▽

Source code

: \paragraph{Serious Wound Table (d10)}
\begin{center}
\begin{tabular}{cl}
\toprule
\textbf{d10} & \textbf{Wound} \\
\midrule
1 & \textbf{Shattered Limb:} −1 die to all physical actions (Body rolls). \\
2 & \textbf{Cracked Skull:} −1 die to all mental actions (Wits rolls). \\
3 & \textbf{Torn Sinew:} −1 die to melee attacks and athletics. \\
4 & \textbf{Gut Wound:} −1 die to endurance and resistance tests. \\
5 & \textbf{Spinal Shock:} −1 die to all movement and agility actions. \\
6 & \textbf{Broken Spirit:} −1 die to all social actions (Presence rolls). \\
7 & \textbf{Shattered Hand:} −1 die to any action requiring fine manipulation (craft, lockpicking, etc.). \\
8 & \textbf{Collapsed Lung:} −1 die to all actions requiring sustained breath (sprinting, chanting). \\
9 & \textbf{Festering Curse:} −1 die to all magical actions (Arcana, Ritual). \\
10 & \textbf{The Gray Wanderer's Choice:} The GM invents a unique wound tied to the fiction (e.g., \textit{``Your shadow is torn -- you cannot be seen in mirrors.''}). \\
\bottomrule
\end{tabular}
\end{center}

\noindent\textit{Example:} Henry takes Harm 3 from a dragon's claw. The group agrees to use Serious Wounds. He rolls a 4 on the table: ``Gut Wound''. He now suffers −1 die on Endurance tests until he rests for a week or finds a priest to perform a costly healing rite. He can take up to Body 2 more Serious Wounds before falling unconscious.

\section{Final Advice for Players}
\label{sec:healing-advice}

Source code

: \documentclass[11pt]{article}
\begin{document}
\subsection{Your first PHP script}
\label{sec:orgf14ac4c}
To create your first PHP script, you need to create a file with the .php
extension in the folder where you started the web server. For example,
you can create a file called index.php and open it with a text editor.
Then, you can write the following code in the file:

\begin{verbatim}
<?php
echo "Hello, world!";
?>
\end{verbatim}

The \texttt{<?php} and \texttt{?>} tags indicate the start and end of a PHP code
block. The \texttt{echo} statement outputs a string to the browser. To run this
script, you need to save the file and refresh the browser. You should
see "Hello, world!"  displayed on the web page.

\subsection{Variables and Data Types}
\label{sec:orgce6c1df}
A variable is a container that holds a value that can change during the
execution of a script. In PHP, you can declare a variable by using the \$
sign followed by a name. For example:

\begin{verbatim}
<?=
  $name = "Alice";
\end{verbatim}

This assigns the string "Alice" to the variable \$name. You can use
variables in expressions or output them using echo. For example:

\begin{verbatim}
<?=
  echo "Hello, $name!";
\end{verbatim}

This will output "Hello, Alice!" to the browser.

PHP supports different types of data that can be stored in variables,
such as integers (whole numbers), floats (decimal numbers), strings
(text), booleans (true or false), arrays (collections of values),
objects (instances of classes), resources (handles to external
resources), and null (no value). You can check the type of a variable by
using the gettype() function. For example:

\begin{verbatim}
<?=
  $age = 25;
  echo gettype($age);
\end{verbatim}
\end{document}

△
▽

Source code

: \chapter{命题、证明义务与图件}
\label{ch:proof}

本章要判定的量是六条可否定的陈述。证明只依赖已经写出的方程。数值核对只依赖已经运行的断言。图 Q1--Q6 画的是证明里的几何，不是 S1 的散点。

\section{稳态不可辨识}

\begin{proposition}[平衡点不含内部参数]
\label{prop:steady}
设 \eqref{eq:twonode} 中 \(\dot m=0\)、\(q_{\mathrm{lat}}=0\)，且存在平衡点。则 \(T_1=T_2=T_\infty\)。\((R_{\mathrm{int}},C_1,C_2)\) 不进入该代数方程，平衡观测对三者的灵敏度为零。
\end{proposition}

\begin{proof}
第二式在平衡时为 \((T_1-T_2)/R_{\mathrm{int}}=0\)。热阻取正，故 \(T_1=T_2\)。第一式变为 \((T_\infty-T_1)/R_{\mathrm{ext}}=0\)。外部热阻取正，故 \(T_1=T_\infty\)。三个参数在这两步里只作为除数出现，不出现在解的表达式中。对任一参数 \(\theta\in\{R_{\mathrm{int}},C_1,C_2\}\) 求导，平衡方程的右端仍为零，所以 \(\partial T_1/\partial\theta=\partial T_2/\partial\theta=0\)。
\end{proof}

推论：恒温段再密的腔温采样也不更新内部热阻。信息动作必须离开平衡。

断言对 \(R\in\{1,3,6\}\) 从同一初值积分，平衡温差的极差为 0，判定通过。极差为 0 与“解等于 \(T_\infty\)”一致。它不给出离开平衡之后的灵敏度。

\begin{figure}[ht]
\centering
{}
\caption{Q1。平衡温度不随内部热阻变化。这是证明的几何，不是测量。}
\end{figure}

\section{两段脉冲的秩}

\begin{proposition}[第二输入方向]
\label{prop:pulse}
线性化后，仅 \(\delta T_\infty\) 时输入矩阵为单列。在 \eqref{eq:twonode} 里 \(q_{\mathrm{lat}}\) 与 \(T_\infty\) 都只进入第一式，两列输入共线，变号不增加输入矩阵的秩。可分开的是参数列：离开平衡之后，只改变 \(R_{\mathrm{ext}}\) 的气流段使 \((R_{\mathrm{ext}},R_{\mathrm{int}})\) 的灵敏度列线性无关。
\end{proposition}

△
▽

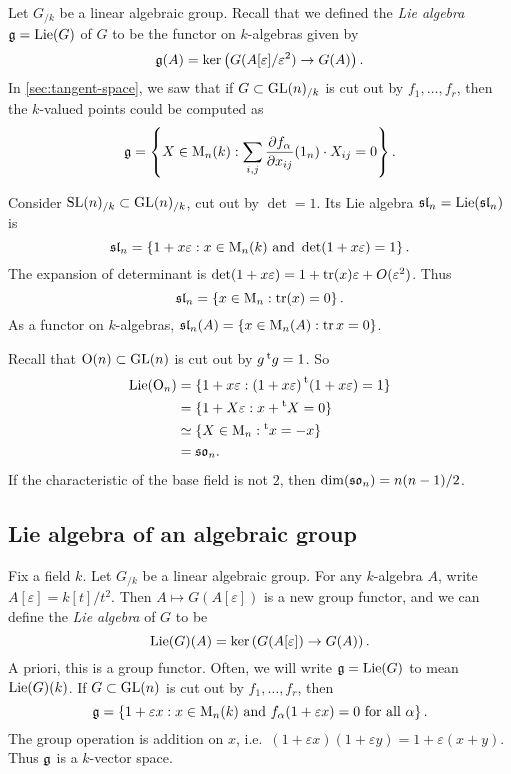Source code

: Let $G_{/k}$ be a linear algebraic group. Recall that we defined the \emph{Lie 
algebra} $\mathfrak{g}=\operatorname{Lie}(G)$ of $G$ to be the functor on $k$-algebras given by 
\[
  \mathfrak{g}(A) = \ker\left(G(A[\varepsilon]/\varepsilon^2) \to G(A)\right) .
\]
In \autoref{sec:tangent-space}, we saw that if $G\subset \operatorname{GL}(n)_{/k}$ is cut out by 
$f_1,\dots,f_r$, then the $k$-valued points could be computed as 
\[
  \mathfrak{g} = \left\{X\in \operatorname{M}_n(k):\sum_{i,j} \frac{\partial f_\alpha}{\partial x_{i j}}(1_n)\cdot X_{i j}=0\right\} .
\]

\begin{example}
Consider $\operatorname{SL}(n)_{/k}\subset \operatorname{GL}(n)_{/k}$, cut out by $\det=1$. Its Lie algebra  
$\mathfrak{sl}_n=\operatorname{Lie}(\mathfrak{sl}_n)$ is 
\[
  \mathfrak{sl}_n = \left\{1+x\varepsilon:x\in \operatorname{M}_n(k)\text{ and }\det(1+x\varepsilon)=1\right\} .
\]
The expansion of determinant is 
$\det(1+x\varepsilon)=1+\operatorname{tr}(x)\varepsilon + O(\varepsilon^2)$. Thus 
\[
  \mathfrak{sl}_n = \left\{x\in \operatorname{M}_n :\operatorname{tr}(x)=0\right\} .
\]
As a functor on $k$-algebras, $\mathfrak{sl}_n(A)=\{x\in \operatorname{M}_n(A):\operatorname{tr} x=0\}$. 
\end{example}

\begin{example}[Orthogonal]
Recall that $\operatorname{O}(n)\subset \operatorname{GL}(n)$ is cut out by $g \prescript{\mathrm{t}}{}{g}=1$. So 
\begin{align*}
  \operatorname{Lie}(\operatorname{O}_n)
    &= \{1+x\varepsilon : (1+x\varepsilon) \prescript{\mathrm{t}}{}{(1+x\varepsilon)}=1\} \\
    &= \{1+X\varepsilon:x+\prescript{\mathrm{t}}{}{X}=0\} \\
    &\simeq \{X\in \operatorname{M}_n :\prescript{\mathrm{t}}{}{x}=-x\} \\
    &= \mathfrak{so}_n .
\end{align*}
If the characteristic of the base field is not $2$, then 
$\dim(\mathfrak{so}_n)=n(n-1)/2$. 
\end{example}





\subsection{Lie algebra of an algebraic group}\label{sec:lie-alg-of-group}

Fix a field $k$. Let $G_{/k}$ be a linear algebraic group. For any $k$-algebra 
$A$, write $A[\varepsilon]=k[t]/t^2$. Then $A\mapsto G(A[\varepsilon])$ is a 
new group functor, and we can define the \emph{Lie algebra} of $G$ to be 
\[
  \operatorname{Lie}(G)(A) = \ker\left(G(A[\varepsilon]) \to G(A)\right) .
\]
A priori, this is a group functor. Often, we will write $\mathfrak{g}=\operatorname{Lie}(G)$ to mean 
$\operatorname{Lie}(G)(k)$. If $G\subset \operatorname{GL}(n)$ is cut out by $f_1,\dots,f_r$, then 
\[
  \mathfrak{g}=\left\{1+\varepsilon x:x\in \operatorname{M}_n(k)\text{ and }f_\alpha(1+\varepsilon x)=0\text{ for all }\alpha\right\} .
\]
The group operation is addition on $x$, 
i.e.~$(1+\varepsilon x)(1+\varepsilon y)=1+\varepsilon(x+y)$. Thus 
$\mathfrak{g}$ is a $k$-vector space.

△

Look through the records for the word "subsection". Every line that has it should be copied.

• _RESULT_:
\subsection{Your first PHP script}
\subsection{Variables and Data Types}
\subsection{Lie algebra of an algebraic group}\label{sec:lie-alg-of-group}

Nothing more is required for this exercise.